Check every line of the entries below for the word "allows", and copy the ones that have it.

=== Information shown ===

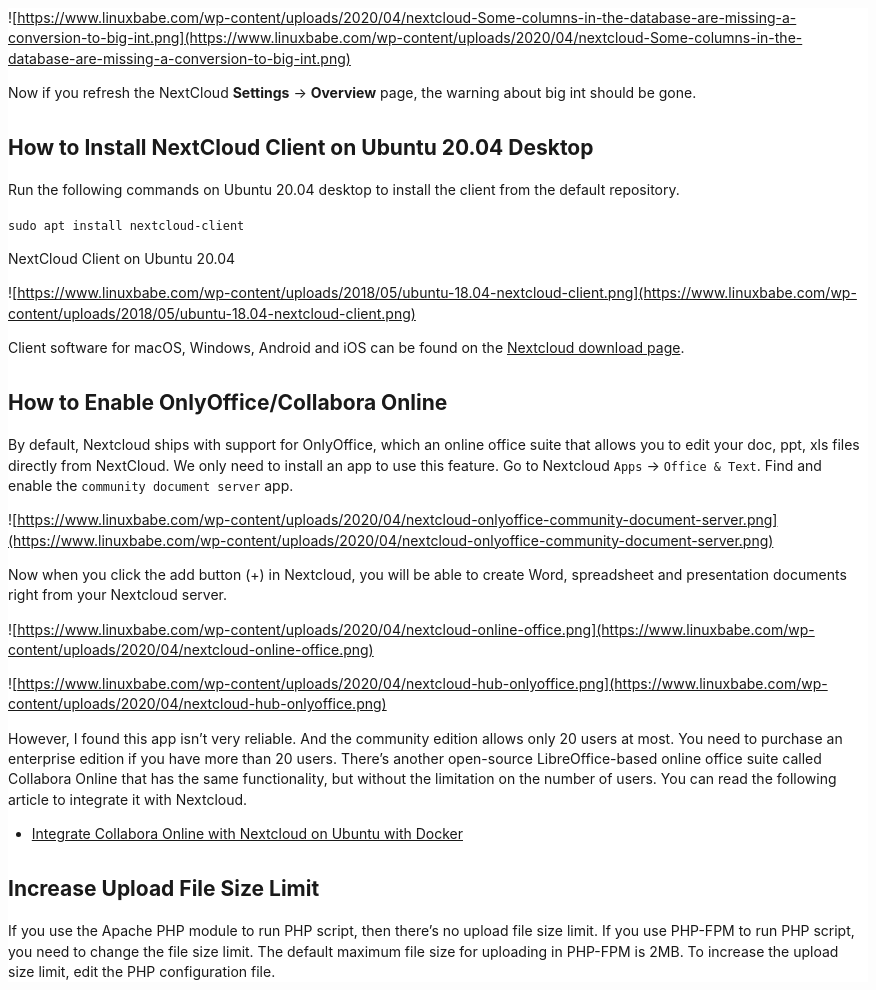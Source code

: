 ![https://www.linuxbabe.com/wp-content/uploads/2020/04/nextcloud-Some-columns-in-the-database-are-missing-a-conversion-to-big-int.png](https://www.linuxbabe.com/wp-content/uploads/2020/04/nextcloud-Some-columns-in-the-database-are-missing-a-conversion-to-big-int.png)

Now if you refresh the NextCloud **Settings** -> **Overview** page, the warning about big int should be gone.

## How to Install NextCloud Client on Ubuntu 20.04 Desktop

Run the following commands on Ubuntu 20.04 desktop to install the client from the default repository.

```
sudo apt install nextcloud-client
```

NextCloud Client on Ubuntu 20.04

![https://www.linuxbabe.com/wp-content/uploads/2018/05/ubuntu-18.04-nextcloud-client.png](https://www.linuxbabe.com/wp-content/uploads/2018/05/ubuntu-18.04-nextcloud-client.png)

Client software for macOS, Windows, Android and iOS can be found on the [Nextcloud download page](https://nextcloud.com/install/#install-clients).

## How to Enable OnlyOffice/Collabora Online

By default, Nextcloud ships with support for OnlyOffice, which an 
online office suite that allows you to edit your doc, ppt, xls files 
directly from NextCloud. We only need to install an app to use this 
feature. Go to Nextcloud `Apps` -> `Office & Text`. Find and enable the `community document server` app.

![https://www.linuxbabe.com/wp-content/uploads/2020/04/nextcloud-onlyoffice-community-document-server.png](https://www.linuxbabe.com/wp-content/uploads/2020/04/nextcloud-onlyoffice-community-document-server.png)

Now when you click the add button (+) in Nextcloud, you will be able 
to create Word, spreadsheet and presentation documents right from your 
Nextcloud server.

![https://www.linuxbabe.com/wp-content/uploads/2020/04/nextcloud-online-office.png](https://www.linuxbabe.com/wp-content/uploads/2020/04/nextcloud-online-office.png)

![https://www.linuxbabe.com/wp-content/uploads/2020/04/nextcloud-hub-onlyoffice.png](https://www.linuxbabe.com/wp-content/uploads/2020/04/nextcloud-hub-onlyoffice.png)

However, I found this app isn’t very reliable. And the community 
edition allows only 20 users at most. You need to purchase an enterprise
 edition if you have more than 20 users. There’s another open-source 
LibreOffice-based online office suite called Collabora Online that has 
the same functionality, but without the limitation on the number of 
users. You can read the following article to integrate it with 
Nextcloud.

- [Integrate Collabora Online with Nextcloud on Ubuntu with Docker](https://www.linuxbabe.com/cloud-storage/integrate-collabora-online-server-nextcloud-ubuntu)

## Increase Upload File Size Limit

If you use the Apache PHP module to run PHP script, then there’s no 
upload file size limit. If you use PHP-FPM to run PHP script, you need 
to change the file size limit. The default maximum file size for 
uploading in PHP-FPM is 2MB. To increase the upload size limit, edit the
 PHP configuration file.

===

* Solution to this task *
online office suite that allows you to edit your doc, ppt, xls files 
edition allows only 20 users at most. You need to purchase an enterprise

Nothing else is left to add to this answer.